Que conclure de tous ces exemples ? Que les inquisiteurs et les moines, sous le prétexte de confirmer la foi et d’entretenir l’unité de l’église en maintenant le dogme inaltérable, élevaient leur propre autorité au-dessus de celle des Écritures. C’est en vain que les chrétiens sincères s’efforçaient, en remontant à la source de la religion, c’est-à-dire à l’Évangile, de ramener les temps de la primitive église et cette liberté sans licence que pratiquait saint Paul, quand il disait en face à saint Pierre « qu’il ne marchait pas droitement selon l’Évangile, » parce qu’en s’écartant des païens convertis il semait la division dans la communauté naissante.

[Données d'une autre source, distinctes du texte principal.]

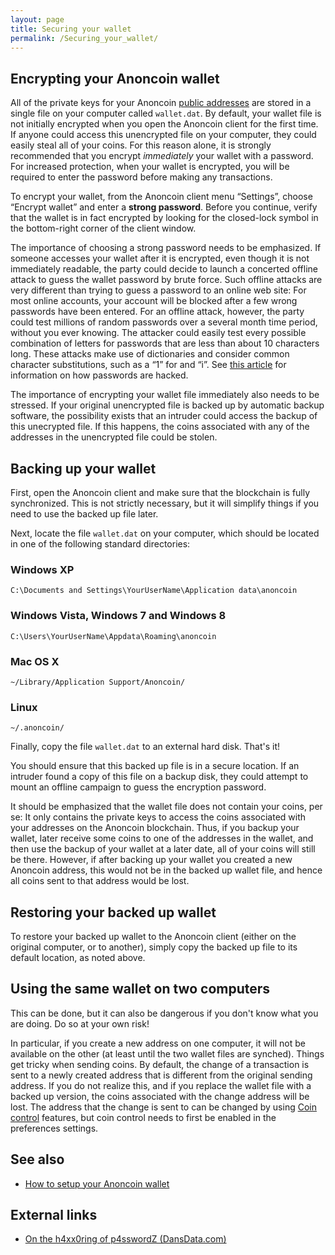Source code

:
 ```yaml
---
layout: page
title: Securing your wallet
permalink: /Securing_your_wallet/
---
```


Encrypting your Anoncoin wallet
-------------------------------

All of the private keys for your Anoncoin [public addresses](/Anoncoin_Address) are stored in a single file on your computer called `wallet.dat`. By default, your wallet file is not initially encrypted when you open the Anoncoin client for the first time. If anyone could access this unencrypted file on your computer, they could easily steal all of your coins. For this reason alone, it is strongly recommended that you encrypt *immediately* your wallet with a password. For increased protection, when your wallet is encrypted, you will be required to enter the password before making any transactions.

To encrypt your wallet, from the Anoncoin client menu “Settings”, choose “Encrypt wallet” and enter a **strong password**. Before you continue, verify that the wallet is in fact encrypted by looking for the closed-lock symbol in the bottom-right corner of the client window.

The importance of choosing a strong password needs to be emphasized. If someone accesses your wallet after it is encrypted, even though it is not immediately readable, the party could decide to launch a concerted offline attack to guess the wallet password by brute force. Such offline attacks are very different than trying to guess a password to an online web site: For most online accounts, your account will be blocked after a few wrong passwords have been entered. For an offline attack, however, the party could test millions of random passwords over a several month time period, without you ever knowing. The attacker could easily test every possible combination of letters for passwords that are less than about 10 characters long. These attacks make use of dictionaries and consider common character substitutions, such as a “1” for and “i”. See [this article](http://dansdata.com/gz140.htm) for information on how passwords are hacked.

The importance of encrypting your wallet file immediately also needs to be stressed. If your original unencrypted file is backed up by automatic backup software, the possibility exists that an intruder could access the backup of this unecrypted file. If this happens, the coins associated with any of the addresses in the unencrypted file could be stolen.

Backing up your wallet
----------------------

First, open the Anoncoin client and make sure that the blockchain is fully synchronized. This is not strictly necessary, but it will simplify things if you need to use the backed up file later.

Next, locate the file `wallet.dat` on your computer, which should be located in one of the following standard directories:

### Windows XP

```
C:\Documents and Settings\YourUserName\Application data\anoncoin
```
 
### Windows Vista, Windows 7 and Windows 8

```
C:\Users\YourUserName\Appdata\Roaming\anoncoin
```  

### Mac OS X

```
~/Library/Application Support/Anoncoin/
```

### Linux

```
~/.anoncoin/
```

Finally, copy the file `wallet.dat` to an external hard disk. That's it!

You should ensure that this backed up file is in a secure location. If an intruder found a copy of this file on a backup disk, they could attempt to mount an offline campaign to guess the encryption password.

It should be emphasized that the wallet file does not contain your coins, per se: It only contains the private keys to access the coins associated with your addresses on the Anoncoin blockchain. Thus, if you backup your wallet, later receive some coins to one of the addresses in the wallet, and then use the backup of your wallet at a later date, all of your coins will still be there. However, if after backing up your wallet you created a new Anoncoin address, this would not be in the backed up wallet file, and hence all coins sent to that address would be lost.

Restoring your backed up wallet
-------------------------------

To restore your backed up wallet to the Anoncoin client (either on the original computer, or to another), simply copy the backed up file to its default location, as noted above.

Using the same wallet on two computers
--------------------------------------

This can be done, but it can also be dangerous if you don't know what you are doing. Do so at your own risk!

In particular, if you create a new address on one computer, it will not be available on the other (at least until the two wallet files are synched). Things get tricky when sending coins. By default, the change of a transaction is sent to a newly created address that is different from the original sending address. If you do not realize this, and if you replace the wallet file with a backed up version, the coins associated with the change address will be lost. The address that the change is sent to can be changed by using [Coin control](/Coin_control) features, but coin control needs to first be enabled in the preferences settings.

See also
--------

-   [How to setup your Anoncoin wallet](/How_to_setup_your_Anoncoin_wallet)

External links
--------------

-   [On the h4xx0ring of p4sswordZ (DansData.com)](http://dansdata.com/gz140.htm)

L’inquisition redoutait à l’égal du diable cet esprit d’examen et de critique, né de la renaissance, qui déjà pénétrait de tous côtés dans les vieilles institutions. La logique de leur principe, autant que la nécessité, forçait les défenseurs de la politique romaine de repousser, de poursuivre cette curiosité dangereuse, dont on ne prévoyait que trop les effets. Au point de vue de l’autorité infaillible, la violence et la force étaient des argumens péremptoires bien plus efficaces que les disputes, car la dispute laisse toujours à l’adversaire la liberté de recommencer l’attaque, tandis que l’inquisition argumentait de telle façon qu’on ne pouvait, jamais lui répondre. Bientôt cependant il ne lui suffit plus d’ôter la parole à ses adversaires, c’est à leur vie même qu’elle s’attaqua. La période des persécutions suivit la période militante, comme celle-ci avait succédé au mouvement satirique représenté par les humanistes.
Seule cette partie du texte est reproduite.